• _GOAL OF THE EXERCISE_
Scan the records and identify every line in which the string "true" occurs, then return those lines.

• _RECORDS SHOWN_

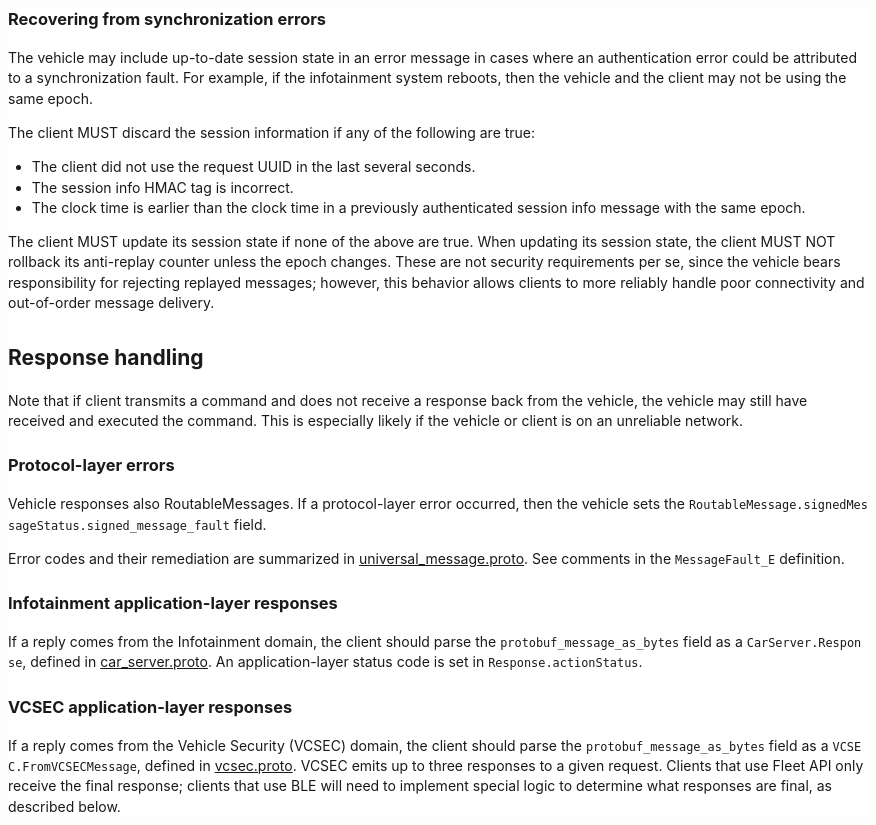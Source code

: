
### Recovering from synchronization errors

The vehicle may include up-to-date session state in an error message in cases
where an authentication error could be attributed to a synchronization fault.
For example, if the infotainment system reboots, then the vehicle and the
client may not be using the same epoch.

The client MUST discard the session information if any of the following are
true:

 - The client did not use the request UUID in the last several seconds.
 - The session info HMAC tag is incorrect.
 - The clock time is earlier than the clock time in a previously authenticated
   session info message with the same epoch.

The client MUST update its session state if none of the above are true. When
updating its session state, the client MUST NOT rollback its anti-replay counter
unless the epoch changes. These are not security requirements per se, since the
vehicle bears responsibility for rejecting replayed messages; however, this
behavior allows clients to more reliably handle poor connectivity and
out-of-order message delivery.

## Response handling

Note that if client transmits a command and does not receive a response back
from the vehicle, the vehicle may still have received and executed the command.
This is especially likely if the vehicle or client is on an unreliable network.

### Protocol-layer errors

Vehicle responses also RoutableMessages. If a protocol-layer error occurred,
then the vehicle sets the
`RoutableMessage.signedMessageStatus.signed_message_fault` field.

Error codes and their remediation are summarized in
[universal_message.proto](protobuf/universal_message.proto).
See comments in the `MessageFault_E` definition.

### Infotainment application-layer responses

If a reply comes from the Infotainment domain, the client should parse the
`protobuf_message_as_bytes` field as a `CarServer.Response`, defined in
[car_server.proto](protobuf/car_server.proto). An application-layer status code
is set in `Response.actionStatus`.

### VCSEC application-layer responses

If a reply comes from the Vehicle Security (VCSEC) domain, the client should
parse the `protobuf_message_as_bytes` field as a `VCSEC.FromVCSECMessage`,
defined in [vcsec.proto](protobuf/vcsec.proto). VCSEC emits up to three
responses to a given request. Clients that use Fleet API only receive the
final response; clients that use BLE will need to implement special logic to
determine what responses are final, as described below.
...
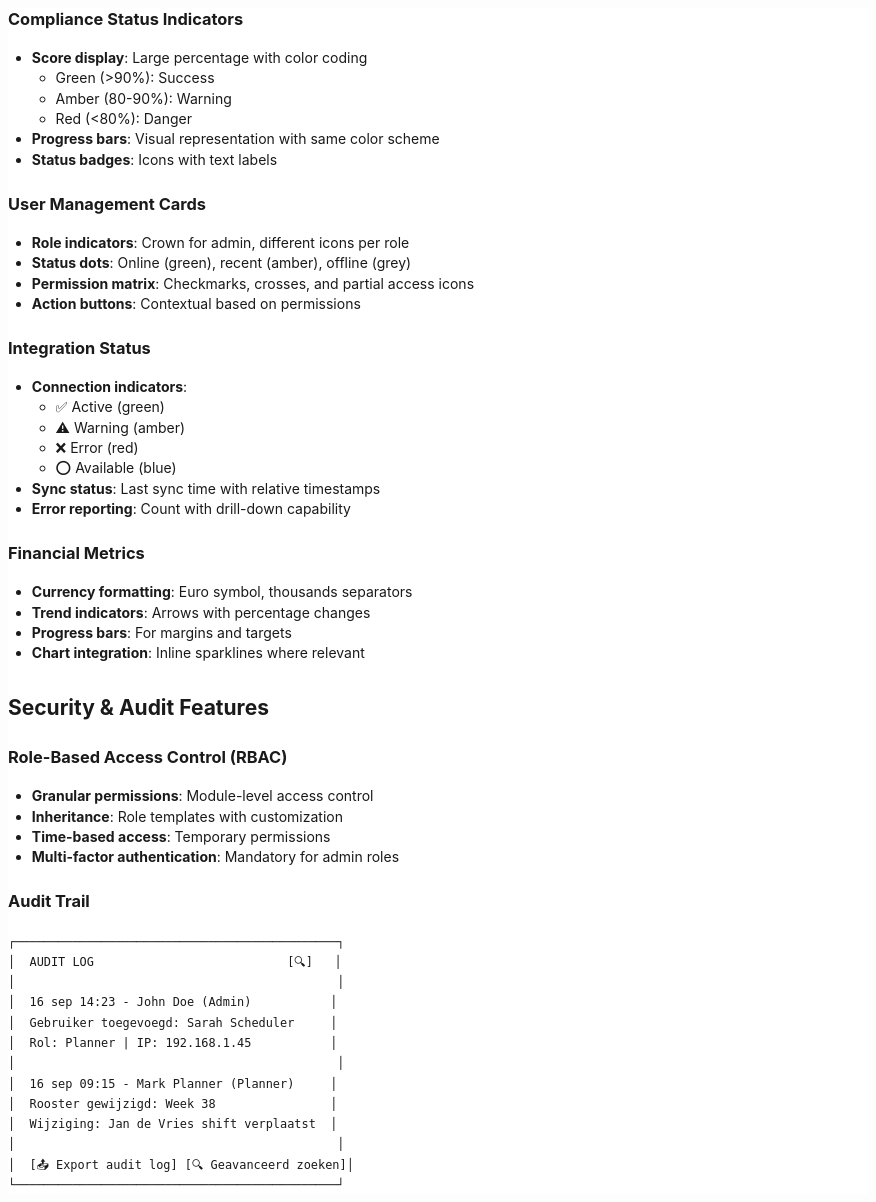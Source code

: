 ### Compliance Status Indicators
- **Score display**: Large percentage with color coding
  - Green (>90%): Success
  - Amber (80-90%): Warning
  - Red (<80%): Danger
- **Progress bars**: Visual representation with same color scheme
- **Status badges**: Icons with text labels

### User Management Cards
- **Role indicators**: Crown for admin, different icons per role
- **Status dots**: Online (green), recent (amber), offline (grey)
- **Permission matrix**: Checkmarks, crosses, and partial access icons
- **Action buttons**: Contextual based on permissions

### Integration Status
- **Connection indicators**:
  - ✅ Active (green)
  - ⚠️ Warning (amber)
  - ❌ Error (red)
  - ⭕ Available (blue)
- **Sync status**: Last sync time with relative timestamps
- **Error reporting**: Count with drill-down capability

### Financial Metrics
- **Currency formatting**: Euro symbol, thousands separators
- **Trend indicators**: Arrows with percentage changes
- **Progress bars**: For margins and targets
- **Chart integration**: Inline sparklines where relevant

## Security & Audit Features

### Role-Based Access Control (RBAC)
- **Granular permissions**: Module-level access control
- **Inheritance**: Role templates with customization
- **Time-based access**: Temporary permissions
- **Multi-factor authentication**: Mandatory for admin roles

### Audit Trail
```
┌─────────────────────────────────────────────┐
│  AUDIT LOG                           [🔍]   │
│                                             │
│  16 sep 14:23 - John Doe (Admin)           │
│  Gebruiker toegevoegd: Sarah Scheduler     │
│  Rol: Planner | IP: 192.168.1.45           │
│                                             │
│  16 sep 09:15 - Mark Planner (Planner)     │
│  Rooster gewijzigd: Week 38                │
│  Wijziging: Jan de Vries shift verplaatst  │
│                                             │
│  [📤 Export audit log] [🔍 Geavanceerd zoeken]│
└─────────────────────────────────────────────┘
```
==
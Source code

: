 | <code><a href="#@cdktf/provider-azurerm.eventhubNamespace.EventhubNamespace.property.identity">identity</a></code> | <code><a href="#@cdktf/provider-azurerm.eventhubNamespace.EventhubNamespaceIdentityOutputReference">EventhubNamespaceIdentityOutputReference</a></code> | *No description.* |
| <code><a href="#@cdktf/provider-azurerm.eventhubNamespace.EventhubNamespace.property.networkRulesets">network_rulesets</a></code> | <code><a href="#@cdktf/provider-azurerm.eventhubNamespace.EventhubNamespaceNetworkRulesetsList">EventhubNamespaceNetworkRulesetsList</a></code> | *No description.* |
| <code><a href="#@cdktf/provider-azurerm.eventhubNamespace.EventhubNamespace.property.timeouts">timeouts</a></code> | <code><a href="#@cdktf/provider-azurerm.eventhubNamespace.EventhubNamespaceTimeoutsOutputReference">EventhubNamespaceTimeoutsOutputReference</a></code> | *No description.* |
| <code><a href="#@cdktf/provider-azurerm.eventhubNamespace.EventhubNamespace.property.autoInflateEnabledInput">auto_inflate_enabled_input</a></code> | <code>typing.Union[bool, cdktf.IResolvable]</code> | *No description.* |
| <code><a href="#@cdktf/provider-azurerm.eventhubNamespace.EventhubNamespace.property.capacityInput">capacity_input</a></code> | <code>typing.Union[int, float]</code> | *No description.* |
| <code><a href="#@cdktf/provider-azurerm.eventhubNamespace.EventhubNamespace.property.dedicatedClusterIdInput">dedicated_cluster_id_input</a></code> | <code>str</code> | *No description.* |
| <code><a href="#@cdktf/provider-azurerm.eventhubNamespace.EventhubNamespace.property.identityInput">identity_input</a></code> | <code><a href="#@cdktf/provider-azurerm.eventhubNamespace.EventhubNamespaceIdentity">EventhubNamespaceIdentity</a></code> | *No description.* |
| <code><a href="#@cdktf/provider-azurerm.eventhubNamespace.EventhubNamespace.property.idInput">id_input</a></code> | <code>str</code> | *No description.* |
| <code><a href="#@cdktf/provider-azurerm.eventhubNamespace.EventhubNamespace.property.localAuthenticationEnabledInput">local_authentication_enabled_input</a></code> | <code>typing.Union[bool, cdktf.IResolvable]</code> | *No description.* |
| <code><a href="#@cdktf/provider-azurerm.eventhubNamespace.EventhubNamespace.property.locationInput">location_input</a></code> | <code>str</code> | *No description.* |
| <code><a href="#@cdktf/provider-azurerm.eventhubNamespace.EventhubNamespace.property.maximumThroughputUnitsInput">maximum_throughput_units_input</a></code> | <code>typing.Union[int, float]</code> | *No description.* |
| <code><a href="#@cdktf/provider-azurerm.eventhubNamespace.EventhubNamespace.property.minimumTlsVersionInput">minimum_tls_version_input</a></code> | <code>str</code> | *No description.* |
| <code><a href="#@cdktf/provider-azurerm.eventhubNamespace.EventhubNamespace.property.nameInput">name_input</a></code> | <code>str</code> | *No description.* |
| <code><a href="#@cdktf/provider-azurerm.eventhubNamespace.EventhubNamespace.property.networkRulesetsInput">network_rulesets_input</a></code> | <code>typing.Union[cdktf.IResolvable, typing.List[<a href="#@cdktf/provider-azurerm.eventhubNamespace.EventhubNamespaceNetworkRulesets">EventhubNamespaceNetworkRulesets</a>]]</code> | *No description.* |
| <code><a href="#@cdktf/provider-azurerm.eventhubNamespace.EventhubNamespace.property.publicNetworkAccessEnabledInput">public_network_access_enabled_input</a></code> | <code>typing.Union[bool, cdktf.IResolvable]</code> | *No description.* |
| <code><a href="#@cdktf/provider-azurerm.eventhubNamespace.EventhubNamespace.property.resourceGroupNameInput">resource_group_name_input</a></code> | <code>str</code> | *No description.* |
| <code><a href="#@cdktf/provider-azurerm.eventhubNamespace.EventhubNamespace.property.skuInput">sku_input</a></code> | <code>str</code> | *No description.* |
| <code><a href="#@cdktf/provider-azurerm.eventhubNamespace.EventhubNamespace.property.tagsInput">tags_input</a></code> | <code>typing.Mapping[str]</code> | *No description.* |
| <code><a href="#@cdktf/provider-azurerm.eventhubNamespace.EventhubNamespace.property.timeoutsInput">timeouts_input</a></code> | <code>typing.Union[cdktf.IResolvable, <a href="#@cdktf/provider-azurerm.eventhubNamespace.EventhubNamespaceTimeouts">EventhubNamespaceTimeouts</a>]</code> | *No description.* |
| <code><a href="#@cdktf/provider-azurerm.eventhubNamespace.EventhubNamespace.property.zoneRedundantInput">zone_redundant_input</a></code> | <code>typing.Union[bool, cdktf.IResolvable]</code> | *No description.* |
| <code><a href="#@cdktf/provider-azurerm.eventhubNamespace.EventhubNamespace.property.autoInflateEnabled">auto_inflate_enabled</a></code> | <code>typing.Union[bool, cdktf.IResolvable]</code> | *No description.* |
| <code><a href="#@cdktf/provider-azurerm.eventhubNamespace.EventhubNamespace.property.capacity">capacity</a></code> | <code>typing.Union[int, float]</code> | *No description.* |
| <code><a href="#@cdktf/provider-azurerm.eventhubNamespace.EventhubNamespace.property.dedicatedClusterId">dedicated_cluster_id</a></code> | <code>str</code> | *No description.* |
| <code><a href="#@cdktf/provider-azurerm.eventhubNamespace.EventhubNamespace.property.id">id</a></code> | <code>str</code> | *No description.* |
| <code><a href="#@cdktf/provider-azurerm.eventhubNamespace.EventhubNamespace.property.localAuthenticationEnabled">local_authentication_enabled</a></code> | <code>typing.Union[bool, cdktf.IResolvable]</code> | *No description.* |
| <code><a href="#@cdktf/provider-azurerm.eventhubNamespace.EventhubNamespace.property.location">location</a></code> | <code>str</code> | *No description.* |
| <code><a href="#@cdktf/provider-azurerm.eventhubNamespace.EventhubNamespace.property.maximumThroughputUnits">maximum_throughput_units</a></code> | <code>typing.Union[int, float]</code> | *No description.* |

• _EXERCISE SOLUTION_
true:
The client MUST update its session state if none of the above are true. When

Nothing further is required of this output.